The developing zebrafish, tracking malaria genomically, protein capture with CRISPR, and more.
Research Roundup: May 11, 2018
Welcome to the May 11, 2018 installment of Research Roundup, a recurring snapshot of recent studies published by scientists at the Broad Institute and their collaborators.
Beneficial bacteria make an immune invitation
In the gut, the immune system does more than fight off harmful microbes — it may actually help beneficial bacteria thrive, which helps the host thrive. To explore how the microbiome is established and maintained, Sarkis Mazmanian at Caltech collaborated with Wen-Chi Chou and Broad institute scientist Ashlee Earl to study the bacterium Bacteroides fragilis. They discovered that B. fragilis alters its cell surface to invite immunoglobulins to bind, which helps anchor the bacterium to the gut epithelium and colonize the gut. Read more in Science and a Caltech press release.

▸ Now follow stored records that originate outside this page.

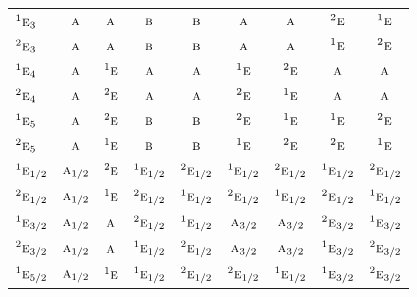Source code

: \documentclass[10pt,a4paper]{article}
\numberwithin{equation}{section}
\newcommand{\irr}[1]{\text{\normalfont\scshape #1}}
\newcommand{\conjpair}[1]{{}^{#1}}
\begin{document}
{\begin{longtable}{@{}lcccccccc@{}}
$\conjpair{1}\irr{e}_{3}$ & $\irr{a}$ & $\irr{a}$ & $\irr{b}$ & $\irr{b}$ & $\irr{a}$ & $\irr{a}$ & $\conjpair{2}\irr{e}$ & $\conjpair{1}\irr{e}$\\
$\conjpair{2}\irr{e}_{3}$ & $\irr{a}$ & $\irr{a}$ & $\irr{b}$ & $\irr{b}$ & $\irr{a}$ & $\irr{a}$ & $\conjpair{1}\irr{e}$ & $\conjpair{2}\irr{e}$\\
$\conjpair{1}\irr{e}_{4}$ & $\irr{a}$ & $\conjpair{1}\irr{e}$ & $\irr{a}$ & $\irr{a}$ & $\conjpair{1}\irr{e}$ & $\conjpair{2}\irr{e}$ & $\irr{a}$ & $\irr{a}$\\
$\conjpair{2}\irr{e}_{4}$ & $\irr{a}$ & $\conjpair{2}\irr{e}$ & $\irr{a}$ & $\irr{a}$ & $\conjpair{2}\irr{e}$ & $\conjpair{1}\irr{e}$ & $\irr{a}$ & $\irr{a}$\\
$\conjpair{1}\irr{e}_{5}$ & $\irr{a}$ & $\conjpair{2}\irr{e}$ & $\irr{b}$ & $\irr{b}$ & $\conjpair{2}\irr{e}$ & $\conjpair{1}\irr{e}$ & $\conjpair{1}\irr{e}$ & $\conjpair{2}\irr{e}$\\
$\conjpair{2}\irr{e}_{5}$ & $\irr{a}$ & $\conjpair{1}\irr{e}$ & $\irr{b}$ & $\irr{b}$ & $\conjpair{1}\irr{e}$ & $\conjpair{2}\irr{e}$ & $\conjpair{2}\irr{e}$ & $\conjpair{1}\irr{e}$\\
$\conjpair{1}\irr{e}_{1/2}$ & $\irr{a}_{1/2}$ & $\conjpair{2}\irr{e}$ & $\conjpair{1}\irr{e}_{1/2}$ & $\conjpair{2}\irr{e}_{1/2}$ & $\conjpair{1}\irr{e}_{1/2}$ & $\conjpair{2}\irr{e}_{1/2}$ & $\conjpair{1}\irr{e}_{1/2}$ & $\conjpair{2}\irr{e}_{1/2}$\\
$\conjpair{2}\irr{e}_{1/2}$ & $\irr{a}_{1/2}$ & $\conjpair{1}\irr{e}$ & $\conjpair{2}\irr{e}_{1/2}$ & $\conjpair{1}\irr{e}_{1/2}$ & $\conjpair{2}\irr{e}_{1/2}$ & $\conjpair{1}\irr{e}_{1/2}$ & $\conjpair{2}\irr{e}_{1/2}$ & $\conjpair{1}\irr{e}_{1/2}$\\
$\conjpair{1}\irr{e}_{3/2}$ & $\irr{a}_{1/2}$ & $\irr{a}$ & $\conjpair{2}\irr{e}_{1/2}$ & $\conjpair{1}\irr{e}_{1/2}$ & $\irr{a}_{3/2}$ & $\irr{a}_{3/2}$ & $\conjpair{2}\irr{e}_{3/2}$ & $\conjpair{1}\irr{e}_{3/2}$\\
$\conjpair{2}\irr{e}_{3/2}$ & $\irr{a}_{1/2}$ & $\irr{a}$ & $\conjpair{1}\irr{e}_{1/2}$ & $\conjpair{2}\irr{e}_{1/2}$ & $\irr{a}_{3/2}$ & $\irr{a}_{3/2}$ & $\conjpair{1}\irr{e}_{3/2}$ & $\conjpair{2}\irr{e}_{3/2}$\\
$\conjpair{1}\irr{e}_{5/2}$ & $\irr{a}_{1/2}$ & $\conjpair{1}\irr{e}$ & $\conjpair{1}\irr{e}_{1/2}$ & $\conjpair{2}\irr{e}_{1/2}$ & $\conjpair{2}\irr{e}_{1/2}$ & $\conjpair{1}\irr{e}_{1/2}$ & $\conjpair{1}\irr{e}_{3/2}$ & $\conjpair{2}\irr{e}_{3/2}$\\

\end{longtable}}
\end{document}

A promising new way to track malaria transmission
Scientists have had success tracking the spread of microbial pathogens by sequencing their genomes, then tracing their lineages through de novo mutations that arise and are passed on in the population. This hadn’t been done in the malaria parasite, Plasmodium falciparum, however; it has a larger genome, it’s relatively slow-evolving, and its mutations tend to occur in repetitive (and thus hard-to-scan) regions of its genome. But a new approach from Broad Institute scientist Daniel Neafsey at the Harvard T.H. Chan School of Public Health, Seth Redmond, and colleagues overcomes these challenges, demonstrating, for the first time, the viability of using de novo mutations to track transmission in a eukaryotic pathogen. Read about it in Molecular Biology and Evolution.

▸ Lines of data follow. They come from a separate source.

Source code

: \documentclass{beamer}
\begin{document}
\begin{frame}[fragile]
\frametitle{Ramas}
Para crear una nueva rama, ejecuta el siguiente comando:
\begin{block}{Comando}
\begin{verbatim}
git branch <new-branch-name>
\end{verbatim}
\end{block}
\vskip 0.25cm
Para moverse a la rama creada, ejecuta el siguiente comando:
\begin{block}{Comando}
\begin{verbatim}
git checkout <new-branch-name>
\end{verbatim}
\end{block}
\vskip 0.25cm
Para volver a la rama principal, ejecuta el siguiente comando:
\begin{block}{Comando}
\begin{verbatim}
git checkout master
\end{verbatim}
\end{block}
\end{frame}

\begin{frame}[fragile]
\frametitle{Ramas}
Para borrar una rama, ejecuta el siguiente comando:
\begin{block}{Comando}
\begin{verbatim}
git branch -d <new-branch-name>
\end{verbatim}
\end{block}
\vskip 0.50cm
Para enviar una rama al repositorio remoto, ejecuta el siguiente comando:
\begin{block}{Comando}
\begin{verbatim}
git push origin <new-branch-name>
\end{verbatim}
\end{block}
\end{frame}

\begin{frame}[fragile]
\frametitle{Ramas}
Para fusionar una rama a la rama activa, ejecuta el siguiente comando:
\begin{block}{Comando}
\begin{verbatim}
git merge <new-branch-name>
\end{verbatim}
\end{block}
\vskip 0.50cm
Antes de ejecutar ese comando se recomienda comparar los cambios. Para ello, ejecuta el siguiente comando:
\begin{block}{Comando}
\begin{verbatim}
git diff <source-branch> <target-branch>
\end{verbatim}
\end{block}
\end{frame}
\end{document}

Getting a better handle on gene-regulating proteins
DNA sequencing has revealed a plethora of genomic changes associated with particular cell states. Researchers would love to better understand which proteins drive these changes to get at the underlying mechanistic differences. In Nature Methods, Sam Myers, Broad institute scientist and Proteomics Platform director Steven Carr, and core institute member Feng Zhang, and colleagues unveiled GLoPro (genomic locus proteomics), an approach that uses a "dead" form of Cas9 fused to an engineered form of the enzyme APEX2 to tag proteins adjacent to a desired genomic site with biotin — which researchers can then use to pull proteins out of cells for mass spectrometry analysis. Learn more in a Broad news story.

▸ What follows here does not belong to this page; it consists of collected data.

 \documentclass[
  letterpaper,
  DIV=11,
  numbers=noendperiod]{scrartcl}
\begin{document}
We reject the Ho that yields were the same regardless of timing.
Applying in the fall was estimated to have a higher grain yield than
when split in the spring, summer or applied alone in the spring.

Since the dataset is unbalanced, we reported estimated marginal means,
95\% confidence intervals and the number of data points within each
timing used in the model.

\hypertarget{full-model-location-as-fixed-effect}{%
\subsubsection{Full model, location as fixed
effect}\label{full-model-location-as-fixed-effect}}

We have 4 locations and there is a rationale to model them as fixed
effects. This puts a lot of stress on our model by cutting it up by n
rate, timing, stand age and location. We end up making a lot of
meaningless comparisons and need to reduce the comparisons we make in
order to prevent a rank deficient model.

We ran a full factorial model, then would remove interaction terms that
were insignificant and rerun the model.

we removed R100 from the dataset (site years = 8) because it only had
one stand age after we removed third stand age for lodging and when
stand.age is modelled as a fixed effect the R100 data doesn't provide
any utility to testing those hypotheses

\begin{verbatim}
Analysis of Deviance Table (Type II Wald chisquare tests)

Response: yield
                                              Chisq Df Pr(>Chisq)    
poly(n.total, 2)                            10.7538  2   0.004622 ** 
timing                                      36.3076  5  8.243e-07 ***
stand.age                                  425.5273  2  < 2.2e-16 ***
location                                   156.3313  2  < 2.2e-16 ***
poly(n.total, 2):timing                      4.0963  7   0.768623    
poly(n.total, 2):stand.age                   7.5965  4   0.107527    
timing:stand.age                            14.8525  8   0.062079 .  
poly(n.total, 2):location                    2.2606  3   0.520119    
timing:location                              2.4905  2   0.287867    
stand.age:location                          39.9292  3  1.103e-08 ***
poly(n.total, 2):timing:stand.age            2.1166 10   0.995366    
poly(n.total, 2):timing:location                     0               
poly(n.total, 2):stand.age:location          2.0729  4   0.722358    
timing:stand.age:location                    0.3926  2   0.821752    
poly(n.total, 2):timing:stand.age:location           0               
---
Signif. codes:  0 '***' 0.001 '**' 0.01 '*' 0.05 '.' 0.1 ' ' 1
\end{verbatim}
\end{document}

Zebrafish embryo development, cell by cell
By profiling gene expression in thousands of individual cells during the earliest stages of zebrafish development, a team led by Jeffrey Farrell, Yiqun Wang, Broad core institute member and Klarman Cell Observatory director Aviv Regev, and Broad associate member Alexander Schier at Harvard University has created a comprehensive atlas of embryonic development. The team collected single-cell RNA-sequencing data from 38,731 zebrafish embryo cells and mapped the developmental trajectories of 25 different emerging cell types. Learn the details in Science and a Broad news story. And for more, check out two related papers on vertebrate embryogenesis published by teams at Harvard Medical School. The trio was covered in news stories from HMS, Science, Nature, and Quanta.
Donaldson GP, et al. Gut microbiota utilize immunoglobulin A for mucosal colonization. Science. Published online May 3, 2018. DOI: 10.1126/science.aaq0926.
Redmond SN, et al. De novo mutations resolve disease transmission pathways in clonal malaria. Molecular Biology and Evolution. Published May 1, 2018. DOI: 10.1093/molbev/msy059.
Myers SA, et al. Discovery of proteins associated with a predefined genomic locus via dCas9–APEX-mediated proximity labeling. Nature Methods. Published online May 7, 2018. DOI: 10.1038/s41592-018-0007-1.
Farrell JA, Wang Y, et al. Single-cell reconstruction of developmental trajectories during zebrafish embryogenesis. Science. Published online April 26, 2018. DOI: 10.1126/science.aar3131.